The wisdom of crowds - a shortcut to better decisions

This is one of a series of posts on useful tools for entrepreneurs leaving the Armed Forces. Here is the full list and links.

Leadership, especially military leadership, is often characterised as a lonely experience - the loneliness of command. At the point of decision, a leader is alone with his or her responsibility - think of Eisenhower deciding when to launch Operation Overlord in 1944 for example.

But before the time comes for decision, leaders have the opportunity to observe and orientate. The wisdom of crowds can help make this observation and orientation quicker and more accurate. And emerging technology and techniques are making it easier to gather and respond to crowd wisdom.

Estimating distance

I was introduced to the concept of crowdsourcing as a trainee Royal Marine.
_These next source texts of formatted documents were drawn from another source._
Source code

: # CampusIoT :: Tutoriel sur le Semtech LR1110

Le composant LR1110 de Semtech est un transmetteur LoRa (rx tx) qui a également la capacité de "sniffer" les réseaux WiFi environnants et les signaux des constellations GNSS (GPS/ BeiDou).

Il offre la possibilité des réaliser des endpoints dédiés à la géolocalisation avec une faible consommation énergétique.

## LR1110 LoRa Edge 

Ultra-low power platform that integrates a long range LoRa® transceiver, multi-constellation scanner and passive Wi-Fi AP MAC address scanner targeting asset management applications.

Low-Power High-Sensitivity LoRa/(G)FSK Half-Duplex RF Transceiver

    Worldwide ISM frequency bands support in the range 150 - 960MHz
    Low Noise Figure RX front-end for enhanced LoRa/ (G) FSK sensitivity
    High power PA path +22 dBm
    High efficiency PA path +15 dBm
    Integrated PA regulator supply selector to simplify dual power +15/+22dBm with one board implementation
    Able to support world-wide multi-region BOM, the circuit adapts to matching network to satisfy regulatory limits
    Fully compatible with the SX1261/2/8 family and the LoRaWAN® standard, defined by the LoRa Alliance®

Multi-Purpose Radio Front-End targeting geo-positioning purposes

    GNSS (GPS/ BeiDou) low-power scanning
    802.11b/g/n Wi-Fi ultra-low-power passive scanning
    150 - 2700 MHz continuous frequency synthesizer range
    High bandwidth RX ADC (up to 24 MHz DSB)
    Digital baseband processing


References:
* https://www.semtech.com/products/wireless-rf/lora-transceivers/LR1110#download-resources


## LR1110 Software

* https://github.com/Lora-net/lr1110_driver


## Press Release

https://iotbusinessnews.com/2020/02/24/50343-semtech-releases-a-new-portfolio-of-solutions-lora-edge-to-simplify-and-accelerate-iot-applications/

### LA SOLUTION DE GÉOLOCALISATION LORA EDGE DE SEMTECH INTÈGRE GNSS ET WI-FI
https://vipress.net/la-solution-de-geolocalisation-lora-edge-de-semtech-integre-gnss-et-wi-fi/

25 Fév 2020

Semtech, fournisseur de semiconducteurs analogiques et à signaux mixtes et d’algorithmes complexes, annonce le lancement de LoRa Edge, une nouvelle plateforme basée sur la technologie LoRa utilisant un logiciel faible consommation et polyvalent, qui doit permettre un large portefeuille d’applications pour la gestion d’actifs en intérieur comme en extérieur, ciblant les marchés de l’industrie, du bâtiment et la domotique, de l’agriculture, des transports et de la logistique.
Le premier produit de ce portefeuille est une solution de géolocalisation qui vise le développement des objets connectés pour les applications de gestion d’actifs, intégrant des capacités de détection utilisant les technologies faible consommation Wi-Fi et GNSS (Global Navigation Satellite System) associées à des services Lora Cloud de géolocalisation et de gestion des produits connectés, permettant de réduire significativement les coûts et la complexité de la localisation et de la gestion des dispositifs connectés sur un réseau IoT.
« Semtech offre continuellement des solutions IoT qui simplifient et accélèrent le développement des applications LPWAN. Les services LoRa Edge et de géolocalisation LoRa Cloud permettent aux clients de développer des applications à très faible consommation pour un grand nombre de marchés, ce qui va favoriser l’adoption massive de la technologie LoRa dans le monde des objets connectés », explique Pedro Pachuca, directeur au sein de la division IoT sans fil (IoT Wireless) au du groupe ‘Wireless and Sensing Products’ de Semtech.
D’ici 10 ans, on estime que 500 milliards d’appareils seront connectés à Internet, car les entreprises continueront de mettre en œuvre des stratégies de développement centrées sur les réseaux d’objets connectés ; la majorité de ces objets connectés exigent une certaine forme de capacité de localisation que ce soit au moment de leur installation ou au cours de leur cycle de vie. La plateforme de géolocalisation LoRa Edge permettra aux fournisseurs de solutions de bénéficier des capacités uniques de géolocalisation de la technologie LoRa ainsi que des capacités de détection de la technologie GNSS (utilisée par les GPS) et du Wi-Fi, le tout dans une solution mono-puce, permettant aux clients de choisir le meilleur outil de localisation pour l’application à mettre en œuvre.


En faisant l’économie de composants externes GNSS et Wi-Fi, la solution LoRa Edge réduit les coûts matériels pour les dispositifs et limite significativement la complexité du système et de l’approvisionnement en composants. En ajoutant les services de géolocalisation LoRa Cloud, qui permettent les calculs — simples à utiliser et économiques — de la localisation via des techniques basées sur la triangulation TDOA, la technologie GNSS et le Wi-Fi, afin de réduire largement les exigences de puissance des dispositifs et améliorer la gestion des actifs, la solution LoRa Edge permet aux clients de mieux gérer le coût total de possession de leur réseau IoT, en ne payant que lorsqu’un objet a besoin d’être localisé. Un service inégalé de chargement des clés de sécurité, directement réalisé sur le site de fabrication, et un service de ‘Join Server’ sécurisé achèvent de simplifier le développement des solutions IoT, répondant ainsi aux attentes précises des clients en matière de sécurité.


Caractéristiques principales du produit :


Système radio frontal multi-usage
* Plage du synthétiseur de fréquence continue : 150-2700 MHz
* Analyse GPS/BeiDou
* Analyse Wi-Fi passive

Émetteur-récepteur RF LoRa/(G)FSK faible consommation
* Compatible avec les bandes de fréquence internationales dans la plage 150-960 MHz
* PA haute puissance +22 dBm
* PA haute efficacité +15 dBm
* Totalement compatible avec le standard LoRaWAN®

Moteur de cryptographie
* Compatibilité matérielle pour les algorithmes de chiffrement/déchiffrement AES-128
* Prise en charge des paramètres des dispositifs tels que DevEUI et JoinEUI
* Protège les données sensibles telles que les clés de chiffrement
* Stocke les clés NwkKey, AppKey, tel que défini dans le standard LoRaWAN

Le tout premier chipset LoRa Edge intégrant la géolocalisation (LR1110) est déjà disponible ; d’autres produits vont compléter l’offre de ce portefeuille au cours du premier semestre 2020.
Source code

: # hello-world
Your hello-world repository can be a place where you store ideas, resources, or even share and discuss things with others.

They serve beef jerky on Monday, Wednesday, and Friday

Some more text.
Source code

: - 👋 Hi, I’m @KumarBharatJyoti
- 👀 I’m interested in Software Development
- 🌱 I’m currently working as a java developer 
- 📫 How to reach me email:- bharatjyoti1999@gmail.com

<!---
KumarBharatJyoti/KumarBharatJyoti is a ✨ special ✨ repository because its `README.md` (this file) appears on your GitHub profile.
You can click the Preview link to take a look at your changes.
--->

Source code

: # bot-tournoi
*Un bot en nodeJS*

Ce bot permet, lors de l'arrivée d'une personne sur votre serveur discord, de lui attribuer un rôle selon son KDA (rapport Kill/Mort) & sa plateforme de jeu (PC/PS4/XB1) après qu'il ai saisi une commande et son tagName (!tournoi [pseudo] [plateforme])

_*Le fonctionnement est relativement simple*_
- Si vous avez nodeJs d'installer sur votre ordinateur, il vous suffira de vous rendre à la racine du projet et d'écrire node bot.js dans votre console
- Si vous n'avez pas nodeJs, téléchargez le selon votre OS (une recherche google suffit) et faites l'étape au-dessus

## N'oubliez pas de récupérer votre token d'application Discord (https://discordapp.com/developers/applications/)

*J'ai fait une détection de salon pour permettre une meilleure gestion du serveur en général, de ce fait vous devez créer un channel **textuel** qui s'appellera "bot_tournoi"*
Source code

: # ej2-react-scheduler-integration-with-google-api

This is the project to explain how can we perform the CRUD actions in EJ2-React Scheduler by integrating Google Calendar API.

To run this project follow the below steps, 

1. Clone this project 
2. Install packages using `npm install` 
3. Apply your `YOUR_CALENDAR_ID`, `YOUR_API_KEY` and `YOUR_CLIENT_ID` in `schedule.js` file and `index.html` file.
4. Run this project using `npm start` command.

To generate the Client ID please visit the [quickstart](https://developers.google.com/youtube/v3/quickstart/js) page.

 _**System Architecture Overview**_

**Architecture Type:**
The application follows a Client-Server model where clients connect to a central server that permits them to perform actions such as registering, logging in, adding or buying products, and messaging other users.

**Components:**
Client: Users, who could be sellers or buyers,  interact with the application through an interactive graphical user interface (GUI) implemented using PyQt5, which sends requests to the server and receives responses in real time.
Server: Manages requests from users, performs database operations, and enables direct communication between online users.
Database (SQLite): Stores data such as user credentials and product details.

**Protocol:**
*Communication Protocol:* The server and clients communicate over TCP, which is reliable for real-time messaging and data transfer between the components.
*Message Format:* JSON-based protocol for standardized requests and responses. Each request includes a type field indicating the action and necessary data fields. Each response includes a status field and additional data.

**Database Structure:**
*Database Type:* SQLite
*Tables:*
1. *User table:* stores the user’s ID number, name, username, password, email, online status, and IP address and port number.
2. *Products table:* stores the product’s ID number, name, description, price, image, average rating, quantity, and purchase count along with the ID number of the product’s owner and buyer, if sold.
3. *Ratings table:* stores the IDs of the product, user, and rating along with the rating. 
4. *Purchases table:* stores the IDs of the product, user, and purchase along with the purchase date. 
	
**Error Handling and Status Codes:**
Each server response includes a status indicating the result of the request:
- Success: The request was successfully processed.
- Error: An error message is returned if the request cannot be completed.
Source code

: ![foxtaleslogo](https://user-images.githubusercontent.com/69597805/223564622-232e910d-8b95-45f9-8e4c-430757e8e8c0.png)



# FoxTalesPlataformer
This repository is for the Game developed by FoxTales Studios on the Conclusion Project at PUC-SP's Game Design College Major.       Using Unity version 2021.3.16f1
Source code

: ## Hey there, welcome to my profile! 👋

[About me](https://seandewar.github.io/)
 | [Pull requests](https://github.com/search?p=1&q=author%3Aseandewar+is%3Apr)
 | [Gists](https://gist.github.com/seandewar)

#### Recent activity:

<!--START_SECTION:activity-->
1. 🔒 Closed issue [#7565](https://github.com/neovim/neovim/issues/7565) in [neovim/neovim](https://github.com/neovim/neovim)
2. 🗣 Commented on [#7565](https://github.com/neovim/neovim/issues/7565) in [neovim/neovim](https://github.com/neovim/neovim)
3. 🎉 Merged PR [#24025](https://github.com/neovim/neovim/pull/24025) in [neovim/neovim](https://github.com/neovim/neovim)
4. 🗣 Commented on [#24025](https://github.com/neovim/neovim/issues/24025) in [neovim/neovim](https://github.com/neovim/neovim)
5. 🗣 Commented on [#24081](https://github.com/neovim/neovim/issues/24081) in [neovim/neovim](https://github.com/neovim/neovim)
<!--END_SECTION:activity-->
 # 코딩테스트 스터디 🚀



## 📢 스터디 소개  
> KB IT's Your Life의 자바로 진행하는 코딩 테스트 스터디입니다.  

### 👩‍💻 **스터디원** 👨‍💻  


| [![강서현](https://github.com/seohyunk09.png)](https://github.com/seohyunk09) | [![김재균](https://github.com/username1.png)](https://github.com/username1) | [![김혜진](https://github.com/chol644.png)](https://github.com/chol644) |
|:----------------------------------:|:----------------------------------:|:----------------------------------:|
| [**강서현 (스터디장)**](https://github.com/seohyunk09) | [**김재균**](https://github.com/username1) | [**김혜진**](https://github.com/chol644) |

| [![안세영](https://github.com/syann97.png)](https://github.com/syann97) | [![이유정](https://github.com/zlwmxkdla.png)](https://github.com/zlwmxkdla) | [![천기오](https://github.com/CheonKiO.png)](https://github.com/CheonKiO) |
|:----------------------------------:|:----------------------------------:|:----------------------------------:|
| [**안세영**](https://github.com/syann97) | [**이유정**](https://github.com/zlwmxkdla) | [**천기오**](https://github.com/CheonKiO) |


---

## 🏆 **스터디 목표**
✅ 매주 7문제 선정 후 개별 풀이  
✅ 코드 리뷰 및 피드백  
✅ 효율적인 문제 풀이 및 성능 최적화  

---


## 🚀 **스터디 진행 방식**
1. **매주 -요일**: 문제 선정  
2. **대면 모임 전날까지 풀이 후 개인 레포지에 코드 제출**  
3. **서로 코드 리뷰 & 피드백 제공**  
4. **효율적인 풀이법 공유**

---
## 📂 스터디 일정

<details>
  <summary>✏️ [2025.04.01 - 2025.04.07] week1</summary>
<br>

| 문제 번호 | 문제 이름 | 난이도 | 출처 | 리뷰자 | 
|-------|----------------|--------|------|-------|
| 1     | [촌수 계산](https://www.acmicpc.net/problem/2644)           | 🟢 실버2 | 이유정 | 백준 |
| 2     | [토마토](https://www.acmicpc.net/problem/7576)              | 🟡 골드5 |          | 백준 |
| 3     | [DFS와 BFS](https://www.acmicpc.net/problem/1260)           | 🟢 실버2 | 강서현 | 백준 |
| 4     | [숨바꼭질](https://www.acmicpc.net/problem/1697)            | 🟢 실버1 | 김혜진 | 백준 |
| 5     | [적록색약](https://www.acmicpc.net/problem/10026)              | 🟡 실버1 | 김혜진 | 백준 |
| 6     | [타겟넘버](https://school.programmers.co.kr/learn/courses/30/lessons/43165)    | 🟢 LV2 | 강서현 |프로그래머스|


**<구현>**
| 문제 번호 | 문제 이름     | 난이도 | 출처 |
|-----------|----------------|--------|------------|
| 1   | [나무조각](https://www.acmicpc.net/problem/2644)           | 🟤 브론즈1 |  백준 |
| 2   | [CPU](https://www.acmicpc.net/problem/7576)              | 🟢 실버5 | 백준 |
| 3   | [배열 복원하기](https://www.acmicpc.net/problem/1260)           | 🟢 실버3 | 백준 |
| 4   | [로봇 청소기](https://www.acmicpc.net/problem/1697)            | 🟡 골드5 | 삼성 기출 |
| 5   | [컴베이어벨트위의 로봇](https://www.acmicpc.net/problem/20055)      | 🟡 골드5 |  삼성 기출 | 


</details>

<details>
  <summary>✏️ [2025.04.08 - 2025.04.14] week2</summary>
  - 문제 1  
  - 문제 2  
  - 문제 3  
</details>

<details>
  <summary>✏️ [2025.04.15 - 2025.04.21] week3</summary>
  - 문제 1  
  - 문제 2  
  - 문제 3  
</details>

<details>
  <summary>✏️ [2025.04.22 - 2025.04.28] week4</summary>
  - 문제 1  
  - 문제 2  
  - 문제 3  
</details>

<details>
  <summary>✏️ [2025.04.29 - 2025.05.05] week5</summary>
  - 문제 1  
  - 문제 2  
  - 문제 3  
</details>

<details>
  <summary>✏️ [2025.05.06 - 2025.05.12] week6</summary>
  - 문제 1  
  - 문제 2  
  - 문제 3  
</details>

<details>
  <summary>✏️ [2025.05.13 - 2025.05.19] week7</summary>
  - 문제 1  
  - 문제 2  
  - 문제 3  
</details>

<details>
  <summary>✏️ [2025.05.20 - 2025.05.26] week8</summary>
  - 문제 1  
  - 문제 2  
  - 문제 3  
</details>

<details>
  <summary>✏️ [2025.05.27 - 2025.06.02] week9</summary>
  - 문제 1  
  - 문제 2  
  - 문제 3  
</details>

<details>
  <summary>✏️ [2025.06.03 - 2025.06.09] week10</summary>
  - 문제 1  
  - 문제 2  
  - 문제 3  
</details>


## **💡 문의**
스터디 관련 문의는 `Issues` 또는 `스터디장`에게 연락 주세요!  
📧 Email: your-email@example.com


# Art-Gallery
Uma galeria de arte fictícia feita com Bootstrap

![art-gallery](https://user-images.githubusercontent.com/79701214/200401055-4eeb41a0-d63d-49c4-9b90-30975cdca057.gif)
We were taught that the best way to estimate the distance to a target was to ask everyone with you to make their own estimate, and then to take an average of all the estimates. The result, we were assured, is reliably more accurate than the estimate of any single individual.

This fits with the work of researchers such as Scott E. Page who wrote The Difference: How the Power of Diversity Creates Better Groups, Firms, Schools, and Societies (New Edition). Page argues that his claims that "collective ability equals individual ability plus diversity" and "diversity trumps ability" are "mathematical truths, not feel-good mantras".

Safety in numbers

Business success depends on the engagement of crowds of people with your business idea. These may include customers, employees and investors. While the entrepreneurial vision is your own, its prospects of success depend on the response of others. Balancing your own enthusiasm with "reality checks" is essential, and there are more and more tools that make it easier to do this.

If you are able to gauge the response to your business before committing large investments of time or capital, you will reduce the risks involved, and you may pick up some valuable insights at the same time.

How to ask the crowd

With the proliferation of social media and special interest forums it is easier than ever to collect crowd insights. You could start by asking your friends on Facebook using the polling feature, or starting a discussion in a relevant LinkedIn group. For a larger crowd you could try visiting forums and posting questions - a technique I found very useful last year when investigating raising capital for This Tribe.

For more formal research there are also plenty of services like Crowdflower. And of course for crowdsourced fundraising (in which you invite a crowd to put their money where their mouths are), there are a growing number of crowdfunding platforms in the UK such as Crowdcube and Seedrs.